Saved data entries
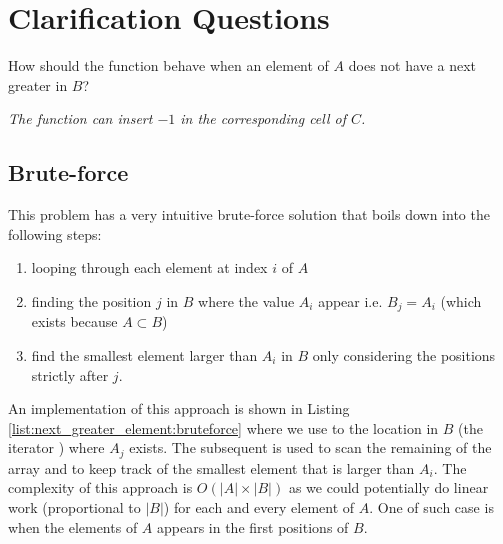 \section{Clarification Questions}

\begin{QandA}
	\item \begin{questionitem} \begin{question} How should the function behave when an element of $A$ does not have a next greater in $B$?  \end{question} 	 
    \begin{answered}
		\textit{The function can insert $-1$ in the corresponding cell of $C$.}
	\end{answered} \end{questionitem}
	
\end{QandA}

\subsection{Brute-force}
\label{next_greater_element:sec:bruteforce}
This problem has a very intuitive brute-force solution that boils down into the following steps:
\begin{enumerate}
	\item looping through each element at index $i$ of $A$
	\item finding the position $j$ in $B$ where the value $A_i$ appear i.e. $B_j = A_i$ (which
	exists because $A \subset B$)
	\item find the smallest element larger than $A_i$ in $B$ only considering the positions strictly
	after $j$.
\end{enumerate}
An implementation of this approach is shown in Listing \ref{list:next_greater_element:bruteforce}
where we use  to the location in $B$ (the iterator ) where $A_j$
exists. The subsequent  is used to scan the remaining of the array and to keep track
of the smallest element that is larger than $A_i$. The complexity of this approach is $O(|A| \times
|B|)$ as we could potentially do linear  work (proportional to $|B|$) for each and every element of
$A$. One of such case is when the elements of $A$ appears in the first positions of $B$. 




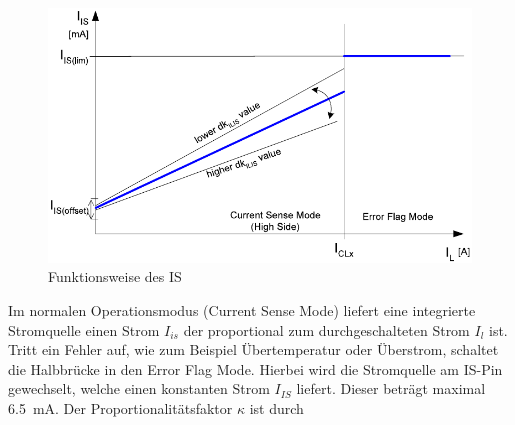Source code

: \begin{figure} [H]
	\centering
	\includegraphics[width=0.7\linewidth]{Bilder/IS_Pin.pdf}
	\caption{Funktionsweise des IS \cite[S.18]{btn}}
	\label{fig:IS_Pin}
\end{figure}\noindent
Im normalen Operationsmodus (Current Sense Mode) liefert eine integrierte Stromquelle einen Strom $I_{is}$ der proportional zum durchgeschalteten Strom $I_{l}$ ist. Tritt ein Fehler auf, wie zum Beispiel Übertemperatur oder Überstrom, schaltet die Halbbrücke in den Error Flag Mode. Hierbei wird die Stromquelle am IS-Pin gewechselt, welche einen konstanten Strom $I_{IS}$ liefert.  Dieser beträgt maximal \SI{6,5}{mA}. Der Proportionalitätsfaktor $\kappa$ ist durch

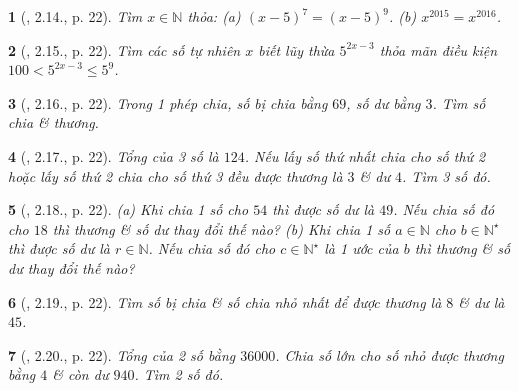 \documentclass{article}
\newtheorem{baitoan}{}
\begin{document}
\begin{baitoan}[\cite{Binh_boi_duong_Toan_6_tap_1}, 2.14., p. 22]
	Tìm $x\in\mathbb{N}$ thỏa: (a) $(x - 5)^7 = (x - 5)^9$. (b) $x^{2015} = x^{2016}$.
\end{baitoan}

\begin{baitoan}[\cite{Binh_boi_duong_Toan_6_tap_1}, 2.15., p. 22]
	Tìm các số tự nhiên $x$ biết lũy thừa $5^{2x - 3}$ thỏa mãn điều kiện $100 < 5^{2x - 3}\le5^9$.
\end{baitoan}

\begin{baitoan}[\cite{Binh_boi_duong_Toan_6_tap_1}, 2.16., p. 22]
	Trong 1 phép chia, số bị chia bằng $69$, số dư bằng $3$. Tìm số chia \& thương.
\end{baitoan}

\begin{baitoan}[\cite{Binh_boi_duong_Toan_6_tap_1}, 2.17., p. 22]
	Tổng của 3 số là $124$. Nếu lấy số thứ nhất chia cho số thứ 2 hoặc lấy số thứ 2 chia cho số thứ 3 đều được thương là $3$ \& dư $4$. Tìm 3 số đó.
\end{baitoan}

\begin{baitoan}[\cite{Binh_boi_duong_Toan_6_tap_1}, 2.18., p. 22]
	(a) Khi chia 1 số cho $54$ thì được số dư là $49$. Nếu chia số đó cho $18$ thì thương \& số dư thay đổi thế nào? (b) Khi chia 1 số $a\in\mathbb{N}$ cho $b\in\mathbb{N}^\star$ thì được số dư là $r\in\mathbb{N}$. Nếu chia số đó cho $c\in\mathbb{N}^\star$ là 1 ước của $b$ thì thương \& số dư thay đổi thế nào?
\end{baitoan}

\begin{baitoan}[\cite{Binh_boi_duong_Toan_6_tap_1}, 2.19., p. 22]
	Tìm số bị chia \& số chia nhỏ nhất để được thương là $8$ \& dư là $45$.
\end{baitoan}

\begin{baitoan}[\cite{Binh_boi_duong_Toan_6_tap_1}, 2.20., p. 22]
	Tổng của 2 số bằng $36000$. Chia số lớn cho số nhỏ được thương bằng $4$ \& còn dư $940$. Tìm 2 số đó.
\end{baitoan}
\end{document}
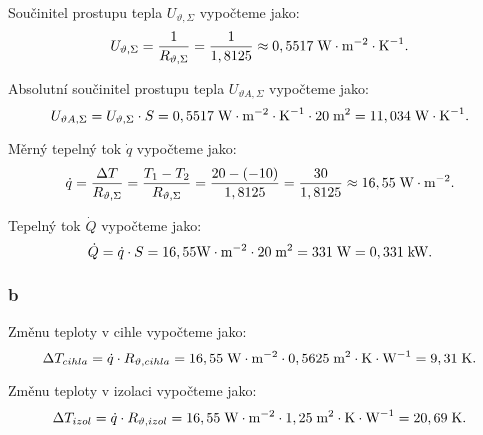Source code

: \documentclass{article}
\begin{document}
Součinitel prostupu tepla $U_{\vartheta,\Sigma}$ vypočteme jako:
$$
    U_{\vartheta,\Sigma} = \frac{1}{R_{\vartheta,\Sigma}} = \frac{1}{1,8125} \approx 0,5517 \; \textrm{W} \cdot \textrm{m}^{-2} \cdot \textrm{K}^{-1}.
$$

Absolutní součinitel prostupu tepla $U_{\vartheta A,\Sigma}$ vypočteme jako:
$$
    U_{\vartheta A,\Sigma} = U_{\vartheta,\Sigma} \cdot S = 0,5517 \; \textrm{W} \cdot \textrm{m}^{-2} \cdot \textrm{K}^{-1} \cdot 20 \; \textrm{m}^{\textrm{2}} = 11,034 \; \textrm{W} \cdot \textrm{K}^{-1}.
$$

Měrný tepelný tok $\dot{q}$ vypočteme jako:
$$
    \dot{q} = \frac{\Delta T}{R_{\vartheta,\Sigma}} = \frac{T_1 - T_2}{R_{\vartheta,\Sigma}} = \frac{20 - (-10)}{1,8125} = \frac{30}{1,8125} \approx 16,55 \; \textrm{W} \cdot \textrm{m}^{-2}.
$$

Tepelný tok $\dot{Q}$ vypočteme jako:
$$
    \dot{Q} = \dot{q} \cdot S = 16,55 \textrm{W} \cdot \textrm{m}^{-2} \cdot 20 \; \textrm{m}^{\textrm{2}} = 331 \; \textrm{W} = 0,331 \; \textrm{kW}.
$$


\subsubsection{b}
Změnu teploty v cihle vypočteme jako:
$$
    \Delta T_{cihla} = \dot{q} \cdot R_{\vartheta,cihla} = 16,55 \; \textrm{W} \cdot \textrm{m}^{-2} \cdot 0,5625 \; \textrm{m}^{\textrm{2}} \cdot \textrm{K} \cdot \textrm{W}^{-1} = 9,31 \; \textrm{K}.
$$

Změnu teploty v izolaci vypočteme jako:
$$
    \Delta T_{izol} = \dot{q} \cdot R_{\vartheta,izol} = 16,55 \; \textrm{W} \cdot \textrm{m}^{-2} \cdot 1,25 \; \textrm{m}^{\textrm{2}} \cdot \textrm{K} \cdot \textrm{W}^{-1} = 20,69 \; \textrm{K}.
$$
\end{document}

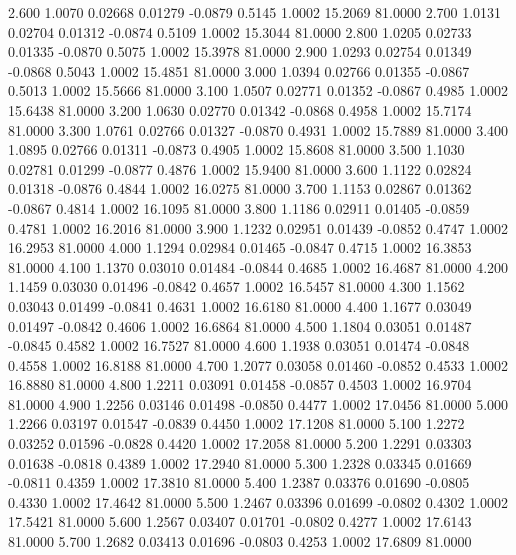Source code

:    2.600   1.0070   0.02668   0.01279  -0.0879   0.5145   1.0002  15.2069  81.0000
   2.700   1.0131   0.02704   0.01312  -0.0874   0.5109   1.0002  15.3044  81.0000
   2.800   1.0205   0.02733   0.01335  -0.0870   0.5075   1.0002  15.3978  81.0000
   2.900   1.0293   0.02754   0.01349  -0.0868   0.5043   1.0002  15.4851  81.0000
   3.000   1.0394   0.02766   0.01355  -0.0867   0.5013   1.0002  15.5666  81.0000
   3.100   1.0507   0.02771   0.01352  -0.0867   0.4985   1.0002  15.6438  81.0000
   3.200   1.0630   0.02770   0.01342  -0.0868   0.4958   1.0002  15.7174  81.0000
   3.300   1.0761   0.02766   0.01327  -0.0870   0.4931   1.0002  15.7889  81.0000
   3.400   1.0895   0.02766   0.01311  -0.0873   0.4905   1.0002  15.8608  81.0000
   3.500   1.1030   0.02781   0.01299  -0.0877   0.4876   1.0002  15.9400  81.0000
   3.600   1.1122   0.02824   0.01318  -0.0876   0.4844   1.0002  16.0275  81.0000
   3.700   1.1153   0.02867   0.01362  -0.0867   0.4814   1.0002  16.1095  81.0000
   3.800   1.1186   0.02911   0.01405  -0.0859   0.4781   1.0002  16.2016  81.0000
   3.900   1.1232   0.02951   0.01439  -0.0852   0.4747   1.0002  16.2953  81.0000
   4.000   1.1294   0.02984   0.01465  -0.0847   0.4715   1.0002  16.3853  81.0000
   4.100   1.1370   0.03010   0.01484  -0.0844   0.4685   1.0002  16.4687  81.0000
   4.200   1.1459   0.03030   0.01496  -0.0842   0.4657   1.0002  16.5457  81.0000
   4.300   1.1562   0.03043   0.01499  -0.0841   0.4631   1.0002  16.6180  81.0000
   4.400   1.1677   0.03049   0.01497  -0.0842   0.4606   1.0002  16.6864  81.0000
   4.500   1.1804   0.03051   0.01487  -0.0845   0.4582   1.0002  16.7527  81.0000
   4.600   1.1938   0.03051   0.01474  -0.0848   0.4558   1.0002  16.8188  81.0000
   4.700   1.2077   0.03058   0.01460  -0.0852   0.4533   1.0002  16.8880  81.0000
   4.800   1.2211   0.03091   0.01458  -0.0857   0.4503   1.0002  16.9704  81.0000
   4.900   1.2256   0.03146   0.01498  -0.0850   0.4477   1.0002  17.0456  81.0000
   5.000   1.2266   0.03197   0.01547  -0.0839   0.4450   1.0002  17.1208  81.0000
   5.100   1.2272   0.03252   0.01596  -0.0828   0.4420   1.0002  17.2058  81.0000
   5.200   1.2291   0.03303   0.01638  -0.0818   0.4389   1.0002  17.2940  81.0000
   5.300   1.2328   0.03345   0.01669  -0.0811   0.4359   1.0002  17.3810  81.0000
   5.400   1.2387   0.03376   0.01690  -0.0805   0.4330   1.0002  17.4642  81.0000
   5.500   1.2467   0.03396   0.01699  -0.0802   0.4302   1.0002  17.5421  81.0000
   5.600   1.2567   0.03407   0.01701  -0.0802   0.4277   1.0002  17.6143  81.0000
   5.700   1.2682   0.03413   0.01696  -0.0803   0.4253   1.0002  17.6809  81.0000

> _WHAT THIS TASK INVOLVES_
The lines to copy are those above that contain the string "frac".

> _REPLY TO THE TASK_
    U_{\vartheta,\Sigma} = \frac{1}{R_{\vartheta,\Sigma}} = \frac{1}{1,8125} \approx 0,5517 \; \textrm{W} \cdot \textrm{m}^{-2} \cdot \textrm{K}^{-1}.
    \dot{q} = \frac{\Delta T}{R_{\vartheta,\Sigma}} = \frac{T_1 - T_2}{R_{\vartheta,\Sigma}} = \frac{20 - (-10)}{1,8125} = \frac{30}{1,8125} \approx 16,55 \; \textrm{W} \cdot \textrm{m}^{-2}.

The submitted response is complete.